Work item:
Search the entries for the word "textit". Copy each line in which it is found.

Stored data
::::::::

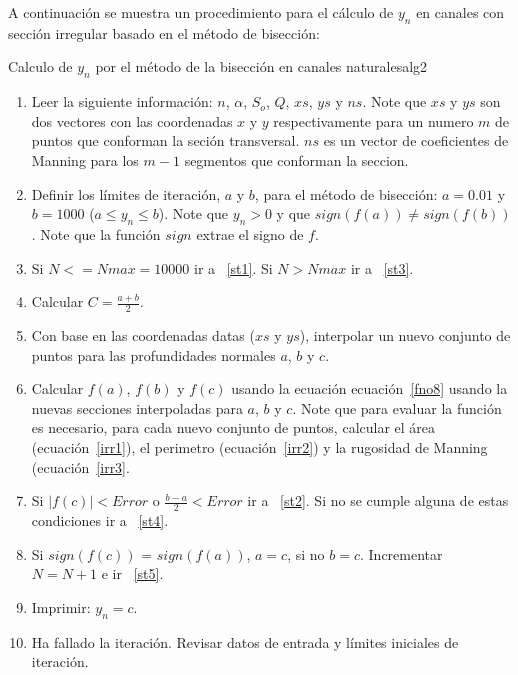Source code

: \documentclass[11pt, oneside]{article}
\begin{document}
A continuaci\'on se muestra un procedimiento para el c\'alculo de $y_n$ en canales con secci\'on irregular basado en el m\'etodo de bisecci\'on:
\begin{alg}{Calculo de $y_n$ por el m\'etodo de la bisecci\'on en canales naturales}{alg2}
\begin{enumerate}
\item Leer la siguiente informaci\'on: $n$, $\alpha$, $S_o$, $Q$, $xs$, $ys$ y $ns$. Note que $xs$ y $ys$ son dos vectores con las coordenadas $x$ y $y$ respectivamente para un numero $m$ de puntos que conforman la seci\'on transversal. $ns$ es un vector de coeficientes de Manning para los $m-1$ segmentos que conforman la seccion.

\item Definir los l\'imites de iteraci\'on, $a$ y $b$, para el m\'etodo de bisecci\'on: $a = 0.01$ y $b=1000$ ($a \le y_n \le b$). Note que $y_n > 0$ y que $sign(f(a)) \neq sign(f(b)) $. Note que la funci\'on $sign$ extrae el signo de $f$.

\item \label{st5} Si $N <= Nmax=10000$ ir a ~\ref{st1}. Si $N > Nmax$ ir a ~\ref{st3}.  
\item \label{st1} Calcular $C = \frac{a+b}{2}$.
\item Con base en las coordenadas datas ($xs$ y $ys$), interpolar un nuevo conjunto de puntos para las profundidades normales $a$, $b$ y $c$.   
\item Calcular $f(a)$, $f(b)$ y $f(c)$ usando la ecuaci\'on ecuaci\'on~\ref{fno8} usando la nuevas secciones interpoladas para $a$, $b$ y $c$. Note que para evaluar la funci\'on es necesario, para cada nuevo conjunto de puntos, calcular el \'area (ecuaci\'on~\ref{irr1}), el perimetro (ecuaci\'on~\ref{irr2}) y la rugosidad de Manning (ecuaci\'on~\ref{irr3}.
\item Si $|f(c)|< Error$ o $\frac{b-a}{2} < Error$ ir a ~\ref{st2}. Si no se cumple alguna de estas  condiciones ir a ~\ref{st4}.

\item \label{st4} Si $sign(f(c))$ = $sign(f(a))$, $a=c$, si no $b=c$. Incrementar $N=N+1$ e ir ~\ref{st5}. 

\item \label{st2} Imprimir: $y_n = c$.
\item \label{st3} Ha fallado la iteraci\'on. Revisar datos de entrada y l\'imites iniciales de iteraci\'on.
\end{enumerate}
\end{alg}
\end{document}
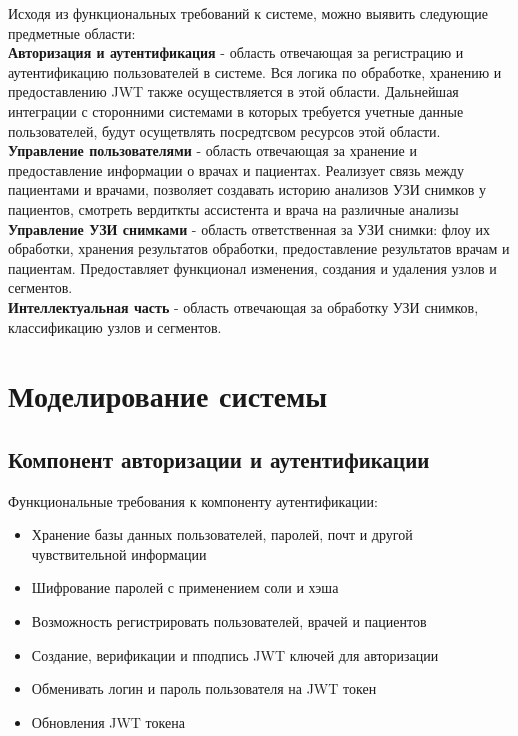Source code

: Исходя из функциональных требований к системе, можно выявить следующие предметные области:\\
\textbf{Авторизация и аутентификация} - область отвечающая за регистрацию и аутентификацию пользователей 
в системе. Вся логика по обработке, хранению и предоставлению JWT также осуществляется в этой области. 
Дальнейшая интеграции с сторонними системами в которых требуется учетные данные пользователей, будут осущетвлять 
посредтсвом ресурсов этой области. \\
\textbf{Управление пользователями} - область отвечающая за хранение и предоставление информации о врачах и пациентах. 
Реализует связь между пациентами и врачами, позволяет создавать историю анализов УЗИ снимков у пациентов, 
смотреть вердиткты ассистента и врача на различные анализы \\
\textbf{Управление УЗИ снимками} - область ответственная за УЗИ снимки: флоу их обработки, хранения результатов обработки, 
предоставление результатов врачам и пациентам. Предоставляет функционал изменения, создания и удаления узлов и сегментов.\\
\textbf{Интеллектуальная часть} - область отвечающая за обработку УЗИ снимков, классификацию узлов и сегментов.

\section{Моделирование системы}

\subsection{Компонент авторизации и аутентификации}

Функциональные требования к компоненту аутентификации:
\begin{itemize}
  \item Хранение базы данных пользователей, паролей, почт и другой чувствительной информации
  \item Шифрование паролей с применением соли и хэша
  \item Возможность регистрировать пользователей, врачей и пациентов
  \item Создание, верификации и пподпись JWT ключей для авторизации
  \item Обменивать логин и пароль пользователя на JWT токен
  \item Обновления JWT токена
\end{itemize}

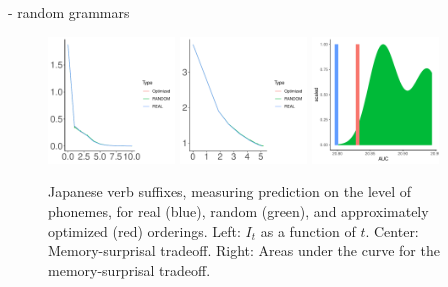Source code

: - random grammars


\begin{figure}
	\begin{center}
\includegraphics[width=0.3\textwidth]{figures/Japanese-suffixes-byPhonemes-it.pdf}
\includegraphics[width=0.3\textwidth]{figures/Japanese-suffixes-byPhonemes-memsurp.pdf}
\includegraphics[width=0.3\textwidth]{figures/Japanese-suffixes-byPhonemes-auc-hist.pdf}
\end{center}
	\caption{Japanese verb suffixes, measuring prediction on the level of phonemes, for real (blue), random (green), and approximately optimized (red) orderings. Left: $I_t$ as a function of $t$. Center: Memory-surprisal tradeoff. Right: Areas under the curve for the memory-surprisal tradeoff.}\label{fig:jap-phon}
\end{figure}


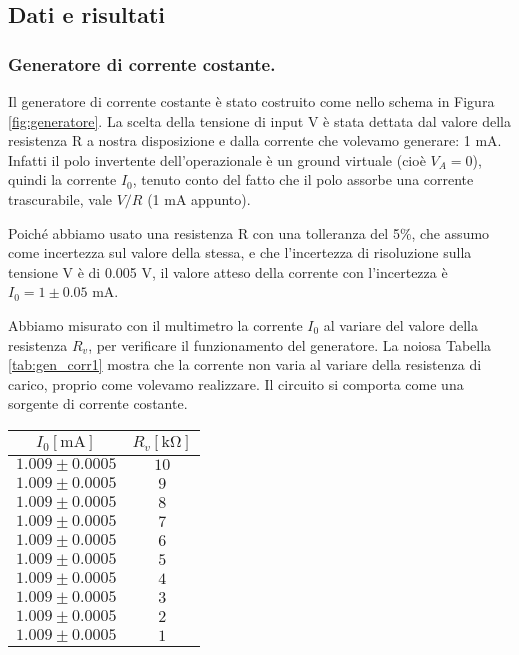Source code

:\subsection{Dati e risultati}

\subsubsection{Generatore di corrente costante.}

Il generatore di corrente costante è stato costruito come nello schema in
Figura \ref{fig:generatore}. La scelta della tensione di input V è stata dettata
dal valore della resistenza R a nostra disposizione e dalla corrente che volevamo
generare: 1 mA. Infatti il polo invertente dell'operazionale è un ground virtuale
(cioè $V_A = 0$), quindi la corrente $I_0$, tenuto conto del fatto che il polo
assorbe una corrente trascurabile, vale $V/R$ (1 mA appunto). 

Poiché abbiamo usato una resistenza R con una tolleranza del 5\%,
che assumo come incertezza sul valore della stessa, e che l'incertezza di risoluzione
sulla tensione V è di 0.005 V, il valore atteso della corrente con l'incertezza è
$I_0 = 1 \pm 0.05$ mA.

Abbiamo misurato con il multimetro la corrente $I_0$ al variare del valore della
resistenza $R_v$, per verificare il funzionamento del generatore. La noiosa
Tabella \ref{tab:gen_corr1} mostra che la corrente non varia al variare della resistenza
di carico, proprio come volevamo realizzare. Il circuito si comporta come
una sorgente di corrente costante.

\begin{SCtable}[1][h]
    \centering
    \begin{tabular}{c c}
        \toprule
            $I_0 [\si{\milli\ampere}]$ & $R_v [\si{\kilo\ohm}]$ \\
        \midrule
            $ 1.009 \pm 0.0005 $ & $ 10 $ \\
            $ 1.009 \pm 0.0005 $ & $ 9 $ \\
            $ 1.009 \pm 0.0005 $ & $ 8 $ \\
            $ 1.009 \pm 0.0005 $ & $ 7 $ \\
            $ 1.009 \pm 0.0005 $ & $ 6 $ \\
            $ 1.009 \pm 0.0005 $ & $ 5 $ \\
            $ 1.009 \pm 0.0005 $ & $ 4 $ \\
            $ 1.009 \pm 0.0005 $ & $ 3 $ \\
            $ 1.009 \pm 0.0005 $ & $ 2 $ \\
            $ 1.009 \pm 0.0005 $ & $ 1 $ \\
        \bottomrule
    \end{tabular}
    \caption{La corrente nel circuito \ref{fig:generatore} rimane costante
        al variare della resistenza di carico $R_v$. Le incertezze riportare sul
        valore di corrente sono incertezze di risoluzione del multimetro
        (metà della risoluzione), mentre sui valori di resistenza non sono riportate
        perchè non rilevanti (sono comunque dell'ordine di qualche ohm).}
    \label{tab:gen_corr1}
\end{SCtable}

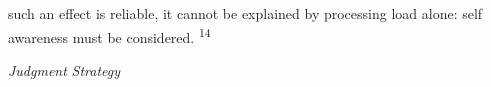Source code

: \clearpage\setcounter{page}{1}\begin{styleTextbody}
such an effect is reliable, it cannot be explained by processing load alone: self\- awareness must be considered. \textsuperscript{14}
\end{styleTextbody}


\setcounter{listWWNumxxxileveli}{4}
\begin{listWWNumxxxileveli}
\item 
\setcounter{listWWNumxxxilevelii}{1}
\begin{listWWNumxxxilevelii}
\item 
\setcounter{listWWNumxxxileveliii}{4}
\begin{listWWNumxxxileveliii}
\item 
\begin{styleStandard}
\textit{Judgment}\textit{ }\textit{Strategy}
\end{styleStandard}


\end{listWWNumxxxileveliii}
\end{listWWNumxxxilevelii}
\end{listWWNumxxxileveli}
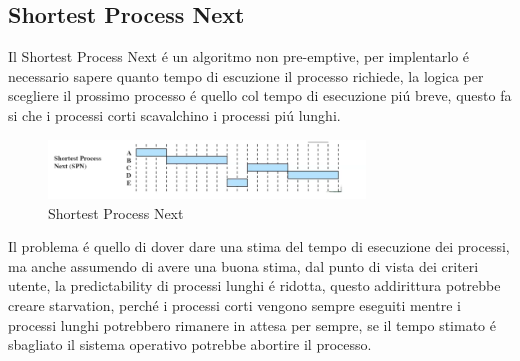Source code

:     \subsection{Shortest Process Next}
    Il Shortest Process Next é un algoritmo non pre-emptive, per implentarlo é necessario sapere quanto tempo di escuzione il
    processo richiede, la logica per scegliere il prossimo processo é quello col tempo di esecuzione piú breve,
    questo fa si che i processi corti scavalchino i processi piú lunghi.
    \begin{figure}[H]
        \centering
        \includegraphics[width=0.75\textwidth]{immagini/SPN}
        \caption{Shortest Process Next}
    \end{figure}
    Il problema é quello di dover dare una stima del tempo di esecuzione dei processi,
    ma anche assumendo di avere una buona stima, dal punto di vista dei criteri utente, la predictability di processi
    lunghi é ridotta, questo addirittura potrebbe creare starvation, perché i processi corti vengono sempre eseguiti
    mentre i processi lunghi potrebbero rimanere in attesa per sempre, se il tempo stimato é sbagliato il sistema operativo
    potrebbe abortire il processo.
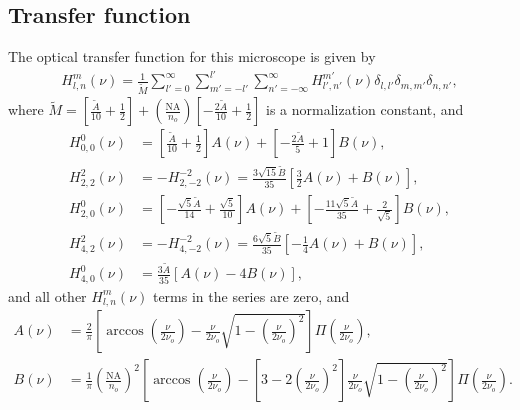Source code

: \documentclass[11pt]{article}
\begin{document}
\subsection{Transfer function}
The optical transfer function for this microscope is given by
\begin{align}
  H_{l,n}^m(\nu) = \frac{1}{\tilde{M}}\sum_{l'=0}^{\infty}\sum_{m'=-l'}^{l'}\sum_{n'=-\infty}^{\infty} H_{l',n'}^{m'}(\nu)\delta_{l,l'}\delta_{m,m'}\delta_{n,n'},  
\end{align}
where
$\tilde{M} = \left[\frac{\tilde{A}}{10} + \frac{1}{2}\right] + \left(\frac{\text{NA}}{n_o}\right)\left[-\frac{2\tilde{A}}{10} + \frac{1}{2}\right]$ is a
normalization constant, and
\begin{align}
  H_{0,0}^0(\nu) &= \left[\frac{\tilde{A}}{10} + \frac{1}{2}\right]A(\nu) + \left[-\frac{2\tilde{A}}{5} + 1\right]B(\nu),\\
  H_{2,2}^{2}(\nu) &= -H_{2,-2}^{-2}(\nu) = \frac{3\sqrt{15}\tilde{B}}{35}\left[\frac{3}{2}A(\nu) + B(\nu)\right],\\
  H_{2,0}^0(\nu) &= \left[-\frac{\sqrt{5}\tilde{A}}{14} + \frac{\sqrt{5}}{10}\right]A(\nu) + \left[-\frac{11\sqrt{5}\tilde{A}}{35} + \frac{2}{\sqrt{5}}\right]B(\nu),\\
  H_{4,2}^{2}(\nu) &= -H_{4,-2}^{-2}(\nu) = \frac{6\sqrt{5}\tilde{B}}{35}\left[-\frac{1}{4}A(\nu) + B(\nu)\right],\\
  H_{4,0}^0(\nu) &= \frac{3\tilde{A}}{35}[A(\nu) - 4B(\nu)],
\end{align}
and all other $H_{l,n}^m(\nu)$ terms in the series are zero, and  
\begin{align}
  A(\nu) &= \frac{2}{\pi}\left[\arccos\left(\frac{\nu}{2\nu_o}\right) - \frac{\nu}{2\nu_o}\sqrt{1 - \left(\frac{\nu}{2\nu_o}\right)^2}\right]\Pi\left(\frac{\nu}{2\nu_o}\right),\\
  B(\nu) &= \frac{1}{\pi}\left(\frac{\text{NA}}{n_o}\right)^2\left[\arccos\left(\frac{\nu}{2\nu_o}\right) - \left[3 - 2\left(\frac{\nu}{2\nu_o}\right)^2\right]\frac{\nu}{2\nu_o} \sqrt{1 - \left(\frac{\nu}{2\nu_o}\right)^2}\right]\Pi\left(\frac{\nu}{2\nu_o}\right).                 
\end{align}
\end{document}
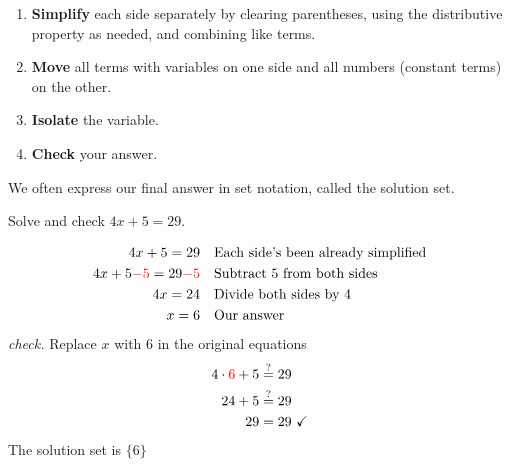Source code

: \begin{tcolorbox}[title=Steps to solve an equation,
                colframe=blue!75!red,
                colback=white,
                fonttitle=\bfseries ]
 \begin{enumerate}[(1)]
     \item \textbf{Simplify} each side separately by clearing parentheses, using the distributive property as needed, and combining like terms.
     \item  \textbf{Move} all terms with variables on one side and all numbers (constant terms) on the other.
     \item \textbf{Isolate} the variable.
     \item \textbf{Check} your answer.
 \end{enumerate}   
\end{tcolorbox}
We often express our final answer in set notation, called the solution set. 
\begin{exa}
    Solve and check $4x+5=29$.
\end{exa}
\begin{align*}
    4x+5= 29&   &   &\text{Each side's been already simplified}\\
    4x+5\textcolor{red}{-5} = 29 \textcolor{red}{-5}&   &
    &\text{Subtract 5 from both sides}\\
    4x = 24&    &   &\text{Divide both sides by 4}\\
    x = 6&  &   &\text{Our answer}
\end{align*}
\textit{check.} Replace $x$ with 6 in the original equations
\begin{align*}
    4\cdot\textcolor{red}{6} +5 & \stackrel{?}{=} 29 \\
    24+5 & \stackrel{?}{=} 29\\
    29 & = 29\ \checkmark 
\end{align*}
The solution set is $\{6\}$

::::::::

The answer:
\textit{Judgment}\textit{ }\textit{Strategy}
\textit{check.} Replace $x$ with 6 in the original equations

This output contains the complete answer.